## What the exercise asks
Through the line with "Il suffit de" and starting from the first line, return the records below word for word, with pictures left out.

## Materials provided
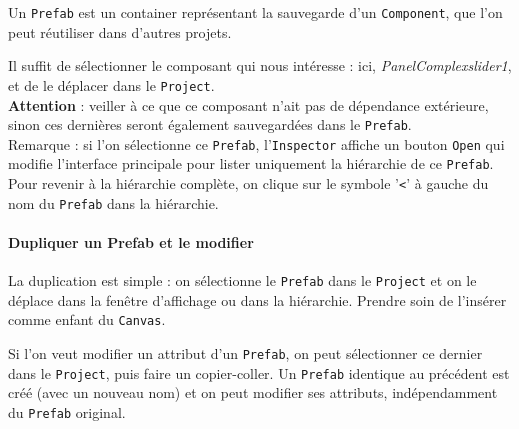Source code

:\documentclass[a4paper,10pt]{article}
\newenvironment{solution}%
{\begin{tcolorbox}[breakable,colback=red!5!white,colframe=red!75!black,title=Solution]}%
{\end{tcolorbox}}
\begin{document}
\ifversionenseignant
\begin{solution}
Un \texttt{Prefab} est un container représentant la sauvegarde d'un \texttt{Component}, que l'on peut réutiliser dans d'autres projets.

Il suffit de sélectionner le composant qui nous intéresse : ici, \textit{PanelComplexslider1}, et de le déplacer dans le \texttt{Project}.\\

\textbf{Attention} : veiller à ce que ce composant n'ait pas de dépendance extérieure, sinon ces dernières seront également sauvegardées dans le \texttt{Prefab}.\\

Remarque : si l'on sélectionne ce \texttt{Prefab}, l'\texttt{Inspector} affiche un bouton \texttt{Open} qui modifie l'interface principale pour lister uniquement la hiérarchie de ce \texttt{Prefab}. Pour revenir à la hiérarchie complète, on clique sur le symbole '\texttt{<}' à gauche du nom du \texttt{Prefab} dans la hiérarchie.

\paragraph{Dupliquer un Prefab et le modifier}

La duplication est simple : on sélectionne le \texttt{Prefab} dans le \texttt{Project} et on le déplace dans la fenêtre d'affichage ou dans la hiérarchie. Prendre soin de l'insérer comme enfant du \texttt{Canvas}.


Si l'on veut modifier un attribut d'un \texttt{Prefab}, on peut sélectionner ce dernier dans le \texttt{Project}, puis faire un copier-coller. Un \texttt{Prefab} identique au précédent est créé (avec un nouveau nom) et on peut modifier ses attributs, indépendamment du \texttt{Prefab} original.
	
\end{solution}
\fi 
	
\end{document}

## Written answer
Source code

:\documentclass[a4paper,10pt]{article}
\newenvironment{solution}%
{\begin{tcolorbox}[breakable,colback=red!5!white,colframe=red!75!black,title=Solution]}%
{\end{tcolorbox}}
\begin{document}
\ifversionenseignant
\begin{solution}
Un \texttt{Prefab} est un container représentant la sauvegarde d'un \texttt{Component}, que l'on peut réutiliser dans d'autres projets.

Il suffit de sélectionner le composant qui nous intéresse : ici, \textit{PanelComplexslider1}, et de le déplacer dans le \texttt{Project}.\\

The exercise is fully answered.